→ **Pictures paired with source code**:
--------------------------------
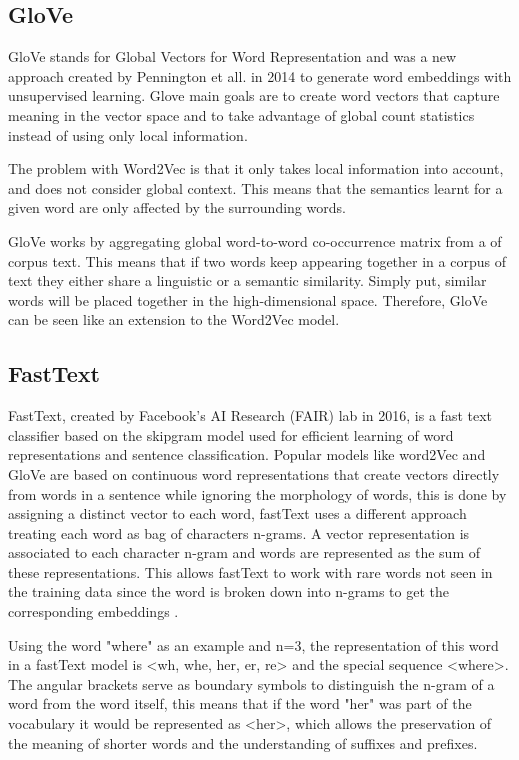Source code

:         
        \subsection{GloVe}
            \par GloVe stands for Global Vectors for Word Representation and was a new approach created by Pennington et all. in 2014 \cite{Pennington2014} to generate word embeddings with unsupervised learning. Glove main goals are to create word vectors that capture meaning in the vector space and to take advantage of global count statistics instead of using only local information. 
            \par The problem with Word2Vec is that it only takes local information into account, and does not consider global context. This means that the semantics learnt for a given word are only affected by the surrounding words. 
            \par GloVe works by aggregating global word-to-word co-occurrence matrix from a of corpus text. This means that if two words keep appearing together in a corpus of text they either share a linguistic or a semantic similarity. Simply put, similar words will be placed together in the high-dimensional space. Therefore, GloVe can be seen like an extension to the Word2Vec model.

        \subsection{FastText}

        \par FastText, created by Facebook's AI Research (FAIR) lab in 2016, is a fast text classifier based on the skipgram model  used for efficient learning of word representations and sentence classification. Popular models like word2Vec and GloVe  are based on continuous word representations that create vectors directly from words in a sentence while ignoring the morphology of words, this is done by assigning a distinct vector to each word, fastText uses a different approach treating each word as bag of characters n-grams. A vector representation is associated to each character n-gram and words are represented as the sum of these representations. This allows fastText to work with rare words not seen in the training data since the word is broken down into n-grams to get the corresponding embeddings \cite{bojanowski2016enriching}.


        \par Using the word "where" as an example and n=3, the representation of this word in a fastText model is <wh, whe, her, er, re> and the special sequence <where>. The angular brackets serve as boundary symbols to distinguish the n-gram of a word from the word itself, this means that if the word "her" was part of the vocabulary it would be represented as <her>, which allows the preservation of the meaning of shorter words and the understanding of suffixes and prefixes.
--------------------------------
→ **EXERCISE GOAL**: Repeat all of the entries above word for word and omit the pictures.

→ **SOLVED PROBLEM**:
Source code

:         
        \subsection{GloVe}
            \par GloVe stands for Global Vectors for Word Representation and was a new approach created by Pennington et all. in 2014 \cite{Pennington2014} to generate word embeddings with unsupervised learning. Glove main goals are to create word vectors that capture meaning in the vector space and to take advantage of global count statistics instead of using only local information. 
            \par The problem with Word2Vec is that it only takes local information into account, and does not consider global context. This means that the semantics learnt for a given word are only affected by the surrounding words. 
            \par GloVe works by aggregating global word-to-word co-occurrence matrix from a of corpus text. This means that if two words keep appearing together in a corpus of text they either share a linguistic or a semantic similarity. Simply put, similar words will be placed together in the high-dimensional space. Therefore, GloVe can be seen like an extension to the Word2Vec model.

        \subsection{FastText}

        \par FastText, created by Facebook's AI Research (FAIR) lab in 2016, is a fast text classifier based on the skipgram model  used for efficient learning of word representations and sentence classification. Popular models like word2Vec and GloVe  are based on continuous word representations that create vectors directly from words in a sentence while ignoring the morphology of words, this is done by assigning a distinct vector to each word, fastText uses a different approach treating each word as bag of characters n-grams. A vector representation is associated to each character n-gram and words are represented as the sum of these representations. This allows fastText to work with rare words not seen in the training data since the word is broken down into n-grams to get the corresponding embeddings \cite{bojanowski2016enriching}.


        \par Using the word "where" as an example and n=3, the representation of this word in a fastText model is <wh, whe, her, er, re> and the special sequence <where>. The angular brackets serve as boundary symbols to distinguish the n-gram of a word from the word itself, this means that if the word "her" was part of the vocabulary it would be represented as <her>, which allows the preservation of the meaning of shorter words and the understanding of suffixes and prefixes.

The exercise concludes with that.